── EXERCISE MATERIAL ──

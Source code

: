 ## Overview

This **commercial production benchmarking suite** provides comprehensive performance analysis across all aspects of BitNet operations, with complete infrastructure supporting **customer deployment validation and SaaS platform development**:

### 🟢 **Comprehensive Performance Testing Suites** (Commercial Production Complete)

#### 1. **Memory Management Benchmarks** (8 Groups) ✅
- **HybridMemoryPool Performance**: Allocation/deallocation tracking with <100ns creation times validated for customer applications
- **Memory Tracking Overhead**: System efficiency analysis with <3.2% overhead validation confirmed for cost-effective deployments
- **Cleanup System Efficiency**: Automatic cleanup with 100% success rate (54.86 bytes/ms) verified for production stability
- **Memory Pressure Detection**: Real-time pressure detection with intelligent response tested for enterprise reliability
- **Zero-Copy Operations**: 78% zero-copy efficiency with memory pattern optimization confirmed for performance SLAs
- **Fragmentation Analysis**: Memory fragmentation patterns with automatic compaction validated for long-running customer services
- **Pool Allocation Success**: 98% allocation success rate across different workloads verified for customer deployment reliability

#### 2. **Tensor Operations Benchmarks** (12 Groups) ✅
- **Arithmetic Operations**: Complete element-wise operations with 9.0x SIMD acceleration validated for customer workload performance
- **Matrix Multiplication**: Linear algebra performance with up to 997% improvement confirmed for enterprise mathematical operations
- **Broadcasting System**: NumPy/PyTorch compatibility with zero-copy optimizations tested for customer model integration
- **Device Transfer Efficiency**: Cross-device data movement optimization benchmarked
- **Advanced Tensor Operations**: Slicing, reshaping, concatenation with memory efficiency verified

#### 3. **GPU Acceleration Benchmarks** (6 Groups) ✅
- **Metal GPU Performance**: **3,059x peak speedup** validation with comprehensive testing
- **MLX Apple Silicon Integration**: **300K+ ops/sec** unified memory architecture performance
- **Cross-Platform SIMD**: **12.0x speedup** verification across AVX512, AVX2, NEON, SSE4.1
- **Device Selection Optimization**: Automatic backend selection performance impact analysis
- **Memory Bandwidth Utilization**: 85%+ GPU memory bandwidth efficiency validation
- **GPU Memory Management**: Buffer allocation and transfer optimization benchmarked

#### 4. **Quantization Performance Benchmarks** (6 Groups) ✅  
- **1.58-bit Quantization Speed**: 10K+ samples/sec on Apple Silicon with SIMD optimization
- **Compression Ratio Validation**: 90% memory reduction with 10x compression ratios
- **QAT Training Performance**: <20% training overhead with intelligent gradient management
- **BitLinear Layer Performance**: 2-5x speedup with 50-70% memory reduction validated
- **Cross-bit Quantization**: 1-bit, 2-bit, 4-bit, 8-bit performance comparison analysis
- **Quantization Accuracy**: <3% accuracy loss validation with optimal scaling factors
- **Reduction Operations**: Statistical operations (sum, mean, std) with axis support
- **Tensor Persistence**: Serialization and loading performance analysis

───

TASK TO CARRY OUT:
Reply with the number of lines in the data that include the string "intelligent" and nothing else.

THE ANSWER:
2